February 28, 2017

Attention Button Zombies: This Man Wants You

While some journalists fret foolishly about truth and facts, there is another war being waged, using big data, artificial intelligence and social media manipulation. With some success, it must be said.  It might be worthwhile putting down your smartphone for 15 minutes to read this story.
And if you haven’t read “Dark Money”, now would be a good time to catch up on big money, and its chilling hard-right agenda, which pops up regularly in speeches by the US’s current president.
And here’s one front in this effort, thanks to the Guardian.

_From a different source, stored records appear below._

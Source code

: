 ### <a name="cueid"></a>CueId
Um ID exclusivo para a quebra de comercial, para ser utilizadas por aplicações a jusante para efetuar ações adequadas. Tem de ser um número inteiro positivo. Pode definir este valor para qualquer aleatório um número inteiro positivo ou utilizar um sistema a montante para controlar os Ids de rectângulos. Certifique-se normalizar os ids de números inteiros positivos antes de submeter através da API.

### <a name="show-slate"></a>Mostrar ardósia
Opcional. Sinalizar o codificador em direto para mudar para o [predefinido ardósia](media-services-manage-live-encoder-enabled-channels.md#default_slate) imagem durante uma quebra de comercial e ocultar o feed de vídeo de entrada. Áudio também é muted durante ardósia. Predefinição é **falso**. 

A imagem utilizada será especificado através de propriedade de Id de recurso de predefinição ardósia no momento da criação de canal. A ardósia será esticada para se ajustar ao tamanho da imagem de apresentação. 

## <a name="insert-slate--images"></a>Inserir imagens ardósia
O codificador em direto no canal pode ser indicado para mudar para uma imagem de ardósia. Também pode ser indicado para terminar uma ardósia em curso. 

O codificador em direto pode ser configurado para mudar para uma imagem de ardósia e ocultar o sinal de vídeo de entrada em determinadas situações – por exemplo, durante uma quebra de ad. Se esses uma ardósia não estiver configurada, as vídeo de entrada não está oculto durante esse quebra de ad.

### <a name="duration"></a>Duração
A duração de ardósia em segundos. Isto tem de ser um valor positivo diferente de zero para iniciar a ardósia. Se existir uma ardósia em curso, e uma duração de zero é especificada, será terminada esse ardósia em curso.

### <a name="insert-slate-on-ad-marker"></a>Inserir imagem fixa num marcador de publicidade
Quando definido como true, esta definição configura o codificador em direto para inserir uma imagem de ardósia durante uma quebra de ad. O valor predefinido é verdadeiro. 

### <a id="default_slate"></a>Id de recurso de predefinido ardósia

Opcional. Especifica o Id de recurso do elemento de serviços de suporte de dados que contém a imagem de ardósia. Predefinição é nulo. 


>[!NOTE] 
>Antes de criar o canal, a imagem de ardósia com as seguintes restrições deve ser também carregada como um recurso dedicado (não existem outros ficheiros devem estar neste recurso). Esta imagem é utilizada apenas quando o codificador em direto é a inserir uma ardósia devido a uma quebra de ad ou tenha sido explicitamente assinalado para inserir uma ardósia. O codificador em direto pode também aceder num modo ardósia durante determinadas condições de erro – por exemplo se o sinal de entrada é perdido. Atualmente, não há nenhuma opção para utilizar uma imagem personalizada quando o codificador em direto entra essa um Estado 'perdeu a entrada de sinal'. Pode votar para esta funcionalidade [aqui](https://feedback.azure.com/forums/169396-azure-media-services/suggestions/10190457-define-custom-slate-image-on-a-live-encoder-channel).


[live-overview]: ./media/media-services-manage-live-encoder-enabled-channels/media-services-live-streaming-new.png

bannonOn its website, Cambridge Analytica makes the astonishing boast that it has psychological profiles based on 5,000 separate pieces of data on 220 million American voters – its USP is to use this data to understand people’s deepest emotions and then target them accordingly. The system, according to Albright, amounted to a “propaganda machine”. . .
Facebook was the key to the entire campaign, Wigmore explained. A Facebook ‘like’, he said, was their most “potent weapon”. “Because using artificial intelligence, as we did, tells you all sorts of things about that individual and how to convince them with what sort of advert. And you knew there would also be other people in their network who liked what they liked, so you could spread. And then you follow them. The computer never stops learning and it never stops monitoring.” . . .
But then there’s increasing evidence that our public arenas – the social media sites where we post our holiday snaps or make comments about the news – are a new battlefield where international geopolitics is playing out in real time. It’s a new age of propaganda. But whose? This week, Russia announced the formation of a new branch of the military: “information warfare troops”.
Sam Woolley of the Oxford Internet Institute’s computational propaganda institute tells me that one third of all traffic on Twitter before the EU referendum was automated “bots” – accounts that are programmed to look like people, to act like people, and to change the conversation, to make topics trend. And they were all for Leave. Before the US election, they were five-to-one in favour of Trump – many of them Russian. Last week they have been in action in the Stoke byelection – Russian bots, organised by who? – attacking Paul Nuttall. . . .
“Politics is war,” said Steve Bannon last year in the Wall Street Journal. And increasingly this looks to be true. . . .
Many of the techniques were refined in Russia, [Oxford Internet Institute’s Unit for Computational Propaganda… director, Phil Howard] says, and then exported everywhere else. “You have these incredible propaganda tools developed in an authoritarian regime moving into a free market economy with a complete regulatory vacuum. What you get is a firestorm.”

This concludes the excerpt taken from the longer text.